* [The task]: Going down the listing below, print exactly each line from the one with "- run wardrobe extender" up to and including the one with "Les membres sont", and skip the rest.
________
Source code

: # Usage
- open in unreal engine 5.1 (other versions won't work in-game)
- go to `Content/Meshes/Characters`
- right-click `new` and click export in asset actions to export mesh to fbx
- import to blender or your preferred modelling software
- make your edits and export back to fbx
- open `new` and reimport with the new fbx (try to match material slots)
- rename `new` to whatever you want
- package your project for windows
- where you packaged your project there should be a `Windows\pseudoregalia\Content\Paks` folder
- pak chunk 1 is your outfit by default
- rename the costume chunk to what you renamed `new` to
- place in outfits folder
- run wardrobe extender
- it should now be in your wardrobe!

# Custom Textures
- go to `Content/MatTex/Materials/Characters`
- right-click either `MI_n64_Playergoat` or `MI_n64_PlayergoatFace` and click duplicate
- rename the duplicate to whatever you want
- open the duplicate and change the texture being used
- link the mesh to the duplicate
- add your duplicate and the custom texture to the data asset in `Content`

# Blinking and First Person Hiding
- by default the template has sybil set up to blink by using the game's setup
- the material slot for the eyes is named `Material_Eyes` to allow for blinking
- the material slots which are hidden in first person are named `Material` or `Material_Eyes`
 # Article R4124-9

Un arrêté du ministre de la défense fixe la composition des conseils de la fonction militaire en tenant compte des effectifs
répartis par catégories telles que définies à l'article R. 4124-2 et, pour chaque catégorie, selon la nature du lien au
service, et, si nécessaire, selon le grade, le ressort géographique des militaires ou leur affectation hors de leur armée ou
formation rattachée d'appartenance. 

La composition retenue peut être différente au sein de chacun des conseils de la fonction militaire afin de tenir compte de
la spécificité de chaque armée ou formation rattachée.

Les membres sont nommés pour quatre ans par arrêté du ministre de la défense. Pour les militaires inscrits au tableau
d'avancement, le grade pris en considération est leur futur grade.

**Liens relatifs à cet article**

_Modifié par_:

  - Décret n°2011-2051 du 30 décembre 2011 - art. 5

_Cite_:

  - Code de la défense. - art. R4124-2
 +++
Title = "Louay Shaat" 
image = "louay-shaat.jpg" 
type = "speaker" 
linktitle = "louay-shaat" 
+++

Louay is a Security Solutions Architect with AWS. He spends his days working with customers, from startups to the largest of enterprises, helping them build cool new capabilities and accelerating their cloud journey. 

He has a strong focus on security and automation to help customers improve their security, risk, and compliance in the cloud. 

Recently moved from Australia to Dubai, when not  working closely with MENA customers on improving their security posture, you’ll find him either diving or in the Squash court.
________
* [Result of this exercise]:
- run wardrobe extender
- it should now be in your wardrobe!

# Custom Textures
- go to `Content/MatTex/Materials/Characters`
- right-click either `MI_n64_Playergoat` or `MI_n64_PlayergoatFace` and click duplicate
- rename the duplicate to whatever you want
- open the duplicate and change the texture being used
- link the mesh to the duplicate
- add your duplicate and the custom texture to the data asset in `Content`

# Blinking and First Person Hiding
- by default the template has sybil set up to blink by using the game's setup
- the material slot for the eyes is named `Material_Eyes` to allow for blinking
- the material slots which are hidden in first person are named `Material` or `Material_Eyes`
 # Article R4124-9

Un arrêté du ministre de la défense fixe la composition des conseils de la fonction militaire en tenant compte des effectifs
répartis par catégories telles que définies à l'article R. 4124-2 et, pour chaque catégorie, selon la nature du lien au
service, et, si nécessaire, selon le grade, le ressort géographique des militaires ou leur affectation hors de leur armée ou
formation rattachée d'appartenance. 

La composition retenue peut être différente au sein de chacun des conseils de la fonction militaire afin de tenir compte de
la spécificité de chaque armée ou formation rattachée.

Les membres sont nommés pour quatre ans par arrêté du ministre de la défense. Pour les militaires inscrits au tableau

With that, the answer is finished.